Closed toxic0berliner closed 12 months ago
I think this is not the intended use case. The external library is used for existing libraries while uploading assets will go into the default library.
Damn, it would be a bit sad if that's the case. I trashed my previous install... 50k pictures, with many faces, takes over 3 days to scan and several weeks to ignore the over 40k faces and rename all my friends....
I'm really not sure I'm ready or even should move everything to the immich primary library... Really difficult to add the dedup algorithm to external libraries ?
It was working fine in the pas with my custom script that imported into the library with an external path... But that started to fail as well mid September (not importing new ones) so I thought external library would be best.
Even if I were to switch to immich as primary app including for backup, I have over 250GB of pictures on my phone, not really looking forward to moving it on my NAS from where they are to immich....
I tried to not grant the permission to use Android pictures but the app keeps asking, so can't use external library at all as long as there is any overlap with the content of the phone, can't use the app without it seeing local android pictures... Makes it unusable for me.

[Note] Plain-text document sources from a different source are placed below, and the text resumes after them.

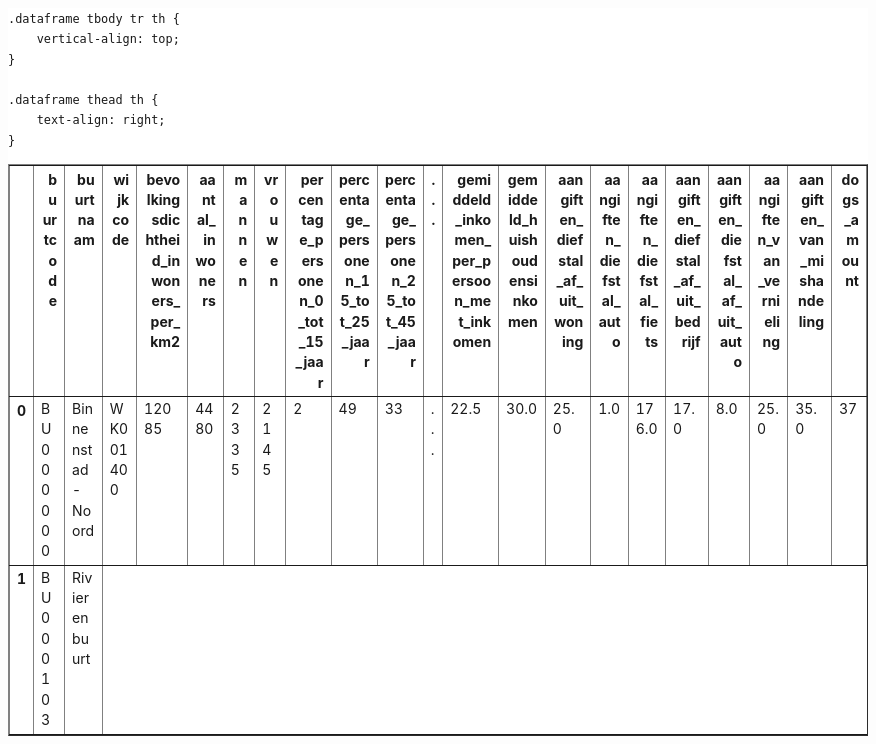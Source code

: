     .dataframe tbody tr th {
        vertical-align: top;
    }

    .dataframe thead th {
        text-align: right;
    }
</style>
<table border="1" class="dataframe">
  <thead>
    <tr style="text-align: right;">
      <th></th>
      <th>buurtcode</th>
      <th>buurtnaam</th>
      <th>wijkcode</th>
      <th>bevolkingsdichtheid_inwoners_per_km2</th>
      <th>aantal_inwoners</th>
      <th>mannen</th>
      <th>vrouwen</th>
      <th>percentage_personen_0_tot_15_jaar</th>
      <th>percentage_personen_15_tot_25_jaar</th>
      <th>percentage_personen_25_tot_45_jaar</th>
      <th>...</th>
      <th>gemiddeld_inkomen_per_persoon_met_inkomen</th>
      <th>gemiddeld_huishoudensinkomen</th>
      <th>aangiften_diefstal_af_uit_woning</th>
      <th>aangiften_diefstal_auto</th>
      <th>aangiften_diefstal_fiets</th>
      <th>aangiften_diefstal_af_uit_bedrijf</th>
      <th>aangiften_diefstal_af_uit_auto</th>
      <th>aangiften_van_vernieling</th>
      <th>aangiften_van_mishandeling</th>
      <th>dogs_amount</th>
    </tr>
  </thead>
  <tbody>
    <tr>
      <th>0</th>
      <td>BU000000</td>
      <td>Binnenstad-Noord</td>
      <td>WK001400</td>
      <td>12085</td>
      <td>4480</td>
      <td>2335</td>
      <td>2145</td>
      <td>2</td>
      <td>49</td>
      <td>33</td>
      <td>...</td>
      <td>22.5</td>
      <td>30.0</td>
      <td>25.0</td>
      <td>1.0</td>
      <td>176.0</td>
      <td>17.0</td>
      <td>8.0</td>
      <td>25.0</td>
      <td>35.0</td>
      <td>37</td>
    </tr>
    <tr>
      <th>1</th>
      <td>BU000103</td>
      <td>Rivierenbuurt</td>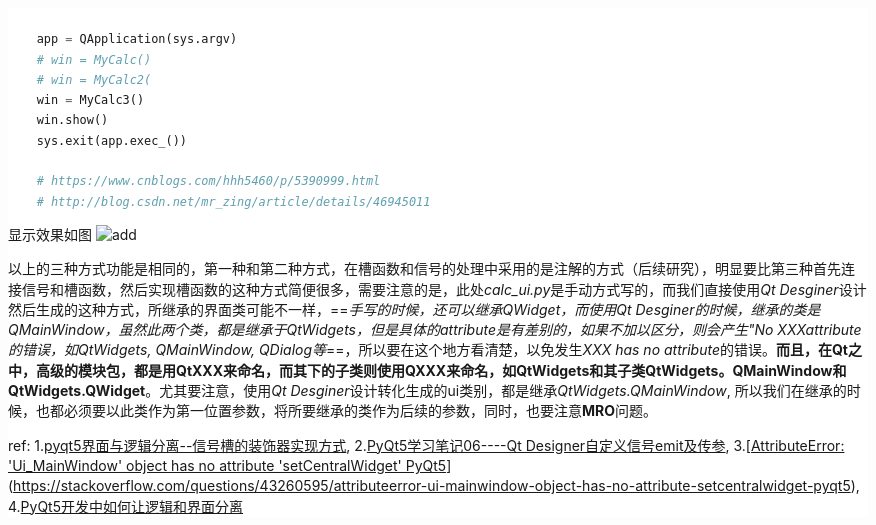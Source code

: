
 ```python

    app = QApplication(sys.argv)
    # win = MyCalc()
    # win = MyCalc2(
    win = MyCalc3()
    win.show()
    sys.exit(app.exec_())

    # https://www.cnblogs.com/hhh5460/p/5390999.html
    # http://blog.csdn.net/mr_zing/article/details/46945011

```

显示效果如图
![add](http://images.cnblogs.com/cnblogs_com/prayjourney/1041349/o_add.gif)

以上的三种方式功能是相同的，第一种和第二种方式，在槽函数和信号的处理中采用的是注解的方式（后续研究），明显要比第三种首先连接信号和槽函数，然后实现槽函数的这种方式简便很多，需要注意的是，此处*calc_ui.py*是手动方式写的，而我们直接使用*Qt Desginer*设计然后生成的这种方式，所继承的界面类可能不一样，==*手写的时候，还可以继承QWidget，而使用Qt Desginer的时候，继承的类是QMainWindow，虽然此两个类，都是继承于QtWidgets，但是具体的attribute是有差别的，如果不加以区分，则会产生"No XXXattribute的错误，如QtWidgets, QMainWindow, QDialog等*==，所以要在这个地方看清楚，以免发生*XXX has no attribute*的错误。**而且，在Qt之中，高级的模块包，都是用QtXXX来命名，而其下的子类则使用QXXX来命名，如QtWidgets和其子类QtWidgets。QMainWindow和QtWidgets.QWidget**。尤其要注意，使用*Qt Desginer*设计转化生成的ui类别，都是继承*QtWidgets.QMainWindow*, 所以我们在继承的时候，也都必须要以此类作为第一位置参数，将所要继承的类作为后续的参数，同时，也要注意**MRO**问题。



ref:
1.[pyqt5界面与逻辑分离--信号槽的装饰器实现方式](http://www.cnblogs.com/hhh5460/p/5390999.html),   2.[PyQt5学习笔记06----Qt Designer自定义信号emit及传参](http://blog.csdn.net/a359680405/article/details/45150569),   3.[[AttributeError: 'Ui_MainWindow' object has no attribute 'setCentralWidget' PyQt5](https://stackoverflow.com/questions/43260595/attributeerror-ui-mainwindow-object-has-no-attribute-setcentralwidget-pyqt5)](https://stackoverflow.com/questions/43260595/attributeerror-ui-mainwindow-object-has-no-attribute-setcentralwidget-pyqt5),   4.[PyQt5开发中如何让逻辑和界面分离](http://www.jianshu.com/p/6ad567c2fdc1)
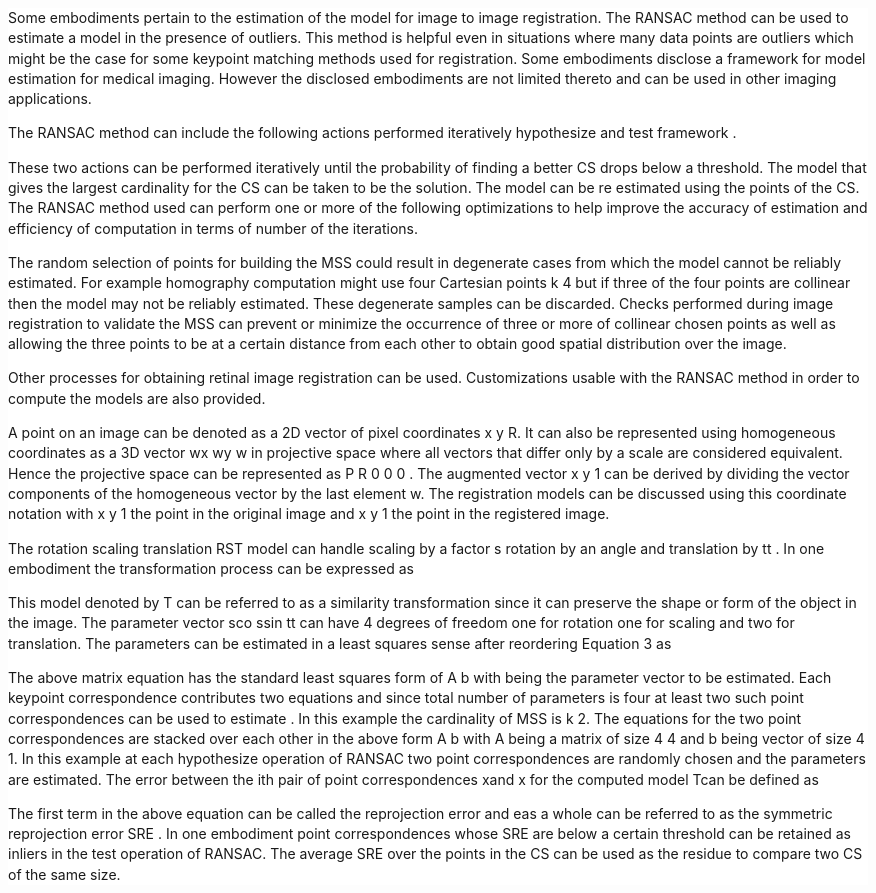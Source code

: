 Some embodiments pertain to the estimation of the model for image to image registration. The RANSAC method can be used to estimate a model in the presence of outliers. This method is helpful even in situations where many data points are outliers which might be the case for some keypoint matching methods used for registration. Some embodiments disclose a framework for model estimation for medical imaging. However the disclosed embodiments are not limited thereto and can be used in other imaging applications.

The RANSAC method can include the following actions performed iteratively hypothesize and test framework .

These two actions can be performed iteratively until the probability of finding a better CS drops below a threshold. The model that gives the largest cardinality for the CS can be taken to be the solution. The model can be re estimated using the points of the CS. The RANSAC method used can perform one or more of the following optimizations to help improve the accuracy of estimation and efficiency of computation in terms of number of the iterations.

The random selection of points for building the MSS could result in degenerate cases from which the model cannot be reliably estimated. For example homography computation might use four Cartesian points k 4 but if three of the four points are collinear then the model may not be reliably estimated. These degenerate samples can be discarded. Checks performed during image registration to validate the MSS can prevent or minimize the occurrence of three or more of collinear chosen points as well as allowing the three points to be at a certain distance from each other to obtain good spatial distribution over the image.

Other processes for obtaining retinal image registration can be used. Customizations usable with the RANSAC method in order to compute the models are also provided.

A point on an image can be denoted as a 2D vector of pixel coordinates x y R. It can also be represented using homogeneous coordinates as a 3D vector wx wy w in projective space where all vectors that differ only by a scale are considered equivalent. Hence the projective space can be represented as P R 0 0 0 . The augmented vector x y 1 can be derived by dividing the vector components of the homogeneous vector by the last element w. The registration models can be discussed using this coordinate notation with x y 1 the point in the original image and x y 1 the point in the registered image.

The rotation scaling translation RST model can handle scaling by a factor s rotation by an angle and translation by tt . In one embodiment the transformation process can be expressed as 

This model denoted by T can be referred to as a similarity transformation since it can preserve the shape or form of the object in the image. The parameter vector sco ssin tt can have 4 degrees of freedom one for rotation one for scaling and two for translation. The parameters can be estimated in a least squares sense after reordering Equation 3 as 

The above matrix equation has the standard least squares form of A b with being the parameter vector to be estimated. Each keypoint correspondence contributes two equations and since total number of parameters is four at least two such point correspondences can be used to estimate . In this example the cardinality of MSS is k 2. The equations for the two point correspondences are stacked over each other in the above form A b with A being a matrix of size 4 4 and b being vector of size 4 1. In this example at each hypothesize operation of RANSAC two point correspondences are randomly chosen and the parameters are estimated. The error between the ith pair of point correspondences xand x for the computed model Tcan be defined as 

The first term in the above equation can be called the reprojection error and eas a whole can be referred to as the symmetric reprojection error SRE . In one embodiment point correspondences whose SRE are below a certain threshold can be retained as inliers in the test operation of RANSAC. The average SRE over the points in the CS can be used as the residue to compare two CS of the same size.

I'm thankfully not your only user and you don't really need me, sure, but I fail to see why external library really shouldn't be treated as the primary library in case the picture on the phone is already on the server in an external library...

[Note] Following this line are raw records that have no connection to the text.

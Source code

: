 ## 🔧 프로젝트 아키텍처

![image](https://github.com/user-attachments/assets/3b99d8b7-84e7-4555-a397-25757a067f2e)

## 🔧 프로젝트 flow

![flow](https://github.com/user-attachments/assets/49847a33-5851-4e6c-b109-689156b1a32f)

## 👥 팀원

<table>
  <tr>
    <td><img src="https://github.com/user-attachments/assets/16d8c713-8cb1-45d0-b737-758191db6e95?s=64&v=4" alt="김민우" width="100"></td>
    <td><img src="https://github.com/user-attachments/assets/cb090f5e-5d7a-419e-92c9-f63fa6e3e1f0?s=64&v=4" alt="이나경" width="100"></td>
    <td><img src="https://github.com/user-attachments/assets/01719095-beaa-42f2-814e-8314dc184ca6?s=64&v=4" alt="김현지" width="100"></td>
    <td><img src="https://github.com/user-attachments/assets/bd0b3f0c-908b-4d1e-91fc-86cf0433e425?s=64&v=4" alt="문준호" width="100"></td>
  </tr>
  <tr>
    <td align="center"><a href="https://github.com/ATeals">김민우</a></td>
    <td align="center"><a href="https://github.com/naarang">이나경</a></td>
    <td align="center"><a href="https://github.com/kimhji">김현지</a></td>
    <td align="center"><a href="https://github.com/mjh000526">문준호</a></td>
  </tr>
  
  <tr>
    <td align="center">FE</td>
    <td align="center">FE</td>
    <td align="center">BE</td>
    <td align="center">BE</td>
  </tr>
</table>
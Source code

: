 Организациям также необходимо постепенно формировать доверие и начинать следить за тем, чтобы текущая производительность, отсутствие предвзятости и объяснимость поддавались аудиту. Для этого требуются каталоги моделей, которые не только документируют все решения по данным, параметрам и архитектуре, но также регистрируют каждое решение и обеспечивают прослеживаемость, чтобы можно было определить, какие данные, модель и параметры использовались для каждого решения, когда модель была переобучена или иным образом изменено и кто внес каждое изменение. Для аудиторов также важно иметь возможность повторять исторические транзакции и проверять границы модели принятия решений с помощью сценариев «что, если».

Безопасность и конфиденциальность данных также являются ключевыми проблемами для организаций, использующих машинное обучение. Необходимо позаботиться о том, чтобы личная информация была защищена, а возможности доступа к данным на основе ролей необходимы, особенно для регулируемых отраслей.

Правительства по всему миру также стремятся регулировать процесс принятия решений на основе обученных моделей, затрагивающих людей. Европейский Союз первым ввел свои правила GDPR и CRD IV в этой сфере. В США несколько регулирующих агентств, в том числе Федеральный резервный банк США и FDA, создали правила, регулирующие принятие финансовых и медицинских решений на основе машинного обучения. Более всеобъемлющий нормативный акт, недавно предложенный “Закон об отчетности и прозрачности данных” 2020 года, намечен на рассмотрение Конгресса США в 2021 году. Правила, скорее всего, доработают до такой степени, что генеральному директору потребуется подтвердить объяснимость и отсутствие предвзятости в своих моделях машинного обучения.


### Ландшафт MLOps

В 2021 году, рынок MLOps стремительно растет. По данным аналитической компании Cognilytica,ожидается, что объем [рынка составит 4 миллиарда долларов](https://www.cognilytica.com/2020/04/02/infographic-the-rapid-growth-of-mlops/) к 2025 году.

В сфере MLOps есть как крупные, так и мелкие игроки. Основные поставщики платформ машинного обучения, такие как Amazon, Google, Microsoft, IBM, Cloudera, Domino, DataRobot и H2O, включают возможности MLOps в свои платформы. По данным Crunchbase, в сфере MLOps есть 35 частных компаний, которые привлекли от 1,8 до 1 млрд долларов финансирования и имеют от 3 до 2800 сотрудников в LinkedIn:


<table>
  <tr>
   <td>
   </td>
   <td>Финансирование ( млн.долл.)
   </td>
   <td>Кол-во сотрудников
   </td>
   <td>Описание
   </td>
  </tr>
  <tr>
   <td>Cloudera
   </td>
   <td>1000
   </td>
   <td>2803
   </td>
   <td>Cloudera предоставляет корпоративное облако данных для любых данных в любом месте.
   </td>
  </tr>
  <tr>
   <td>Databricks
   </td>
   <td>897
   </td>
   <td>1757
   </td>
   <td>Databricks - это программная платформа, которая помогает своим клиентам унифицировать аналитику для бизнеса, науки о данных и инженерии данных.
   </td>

Was liking the face recognition, places, timeline, overall swiftness of the UI. I can't believe I'm the only one with such need but I'm also not ready to fork or PR to fix it as I'm a bad dev, so I hope I can convince you 😁
I am not sure what you are trying to achieve, from my POV you can
library
feature.I have 250gb of pictures already on my phone and already on the NAS where I run immich. Just trying to use Immich and not move all my existing pictures. The NAS also store some pictures and movies that I remove from my phone since then. So ideally I'd import all existing files AND enable backup, all to the primary library, but that would mean moving or duplicating over 500gb of pictures and videos...
So I'd really like instead to keep the existing files where they are, not enable the backup as the one I already have works fine, but still be able to use Immich to see and analyse all my pictures and be able to share them with friends.

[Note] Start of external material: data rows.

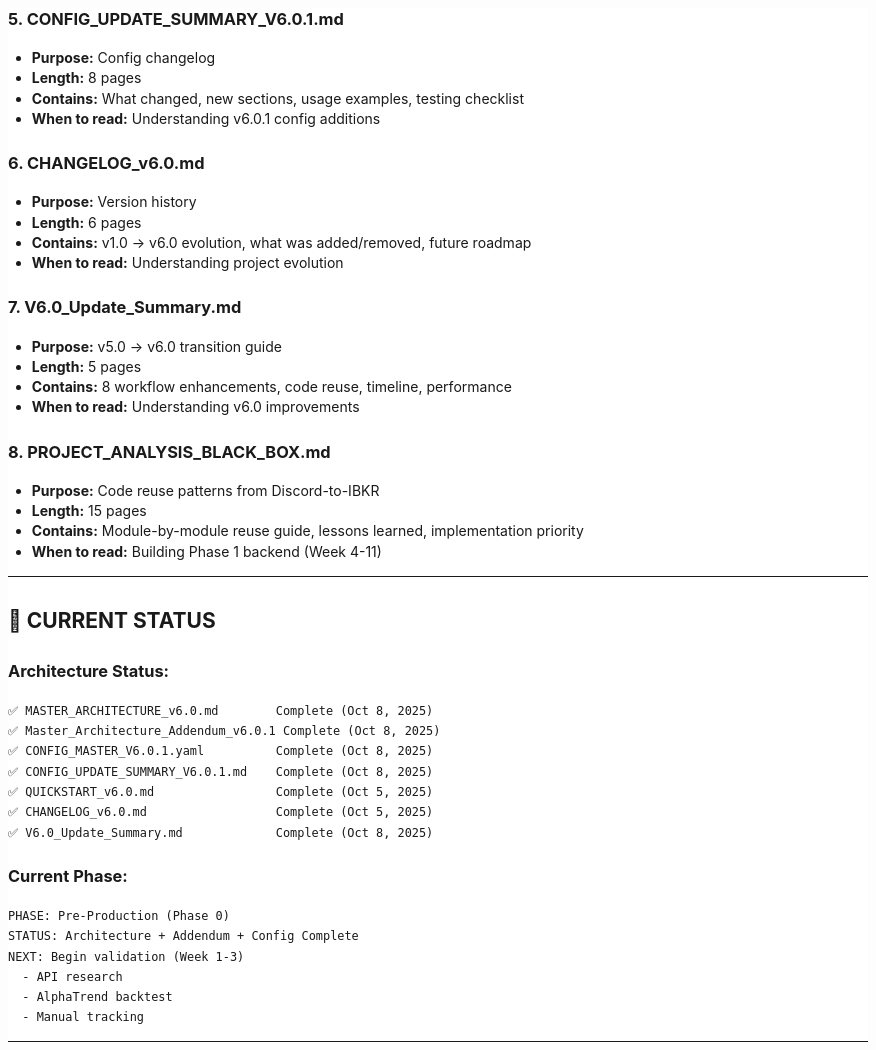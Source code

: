 ### **5. CONFIG_UPDATE_SUMMARY_V6.0.1.md**
- **Purpose:** Config changelog
- **Length:** 8 pages
- **Contains:** What changed, new sections, usage examples, testing checklist
- **When to read:** Understanding v6.0.1 config additions

### **6. CHANGELOG_v6.0.md**
- **Purpose:** Version history
- **Length:** 6 pages
- **Contains:** v1.0 → v6.0 evolution, what was added/removed, future roadmap
- **When to read:** Understanding project evolution

### **7. V6.0_Update_Summary.md**
- **Purpose:** v5.0 → v6.0 transition guide
- **Length:** 5 pages
- **Contains:** 8 workflow enhancements, code reuse, timeline, performance
- **When to read:** Understanding v6.0 improvements

### **8. PROJECT_ANALYSIS_BLACK_BOX.md**
- **Purpose:** Code reuse patterns from Discord-to-IBKR
- **Length:** 15 pages
- **Contains:** Module-by-module reuse guide, lessons learned, implementation priority
- **When to read:** Building Phase 1 backend (Week 4-11)

---

## 🚀 CURRENT STATUS

### **Architecture Status:**
```
✅ MASTER_ARCHITECTURE_v6.0.md        Complete (Oct 8, 2025)
✅ Master_Architecture_Addendum_v6.0.1 Complete (Oct 8, 2025)
✅ CONFIG_MASTER_V6.0.1.yaml          Complete (Oct 8, 2025)
✅ CONFIG_UPDATE_SUMMARY_V6.0.1.md    Complete (Oct 8, 2025)
✅ QUICKSTART_v6.0.md                 Complete (Oct 5, 2025)
✅ CHANGELOG_v6.0.md                  Complete (Oct 5, 2025)
✅ V6.0_Update_Summary.md             Complete (Oct 8, 2025)
```

### **Current Phase:**
```
PHASE: Pre-Production (Phase 0)
STATUS: Architecture + Addendum + Config Complete
NEXT: Begin validation (Week 1-3)
  - API research
  - AlphaTrend backtest
  - Manual tracking
```

---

This is why I would need the external library AND the android photos to work together and not show up twice, else I'll not use Immich on my phone, not invest time in "maintaining" it and ultimately it'll end up fully unused.
I think this is an important issue. I am also experiencing it (while loving Immich overall!) and fully agree.
I'm sure many people possess duplicated photos in their external libraries for a variety of reasons. Some of those reasons may be vestigial or even superfluous. In my personal case, even the result of laziness.
Obviously, there are other deduplication methods that could take care of things like the duplicated folders. But for people with larger photo collections (mine is ~100k), that is a lot to manage and go through. I love the idea of having the Immich UI put all the photos into a timeline for me without too much intervention. It is working so incredibly well!!
As I have pointed out (https://github.com/immich-app/immich/discussions/4240#discussioncomment-7180105) I think there is a relatively simple solution to this: don't display two images in the timeline that share the same file checksum. Why would this ever be the desired behavior? If they are identical images, then I am confident that no one would want them displayed adjacent to each other in the timeline. If there are reasons someone would want this, I am very curious to hear it.
How could a solution be implemented? I propose that they could either be considered a type of 'stack' (i.e., keep the assets tracked separately, but displayed as one), or alternatively, subjected to the same checksum searching that already applies to the "Upload" library (i.e., consider it a single asset). The former option could give users more flexibility, the latter may be easier to implement.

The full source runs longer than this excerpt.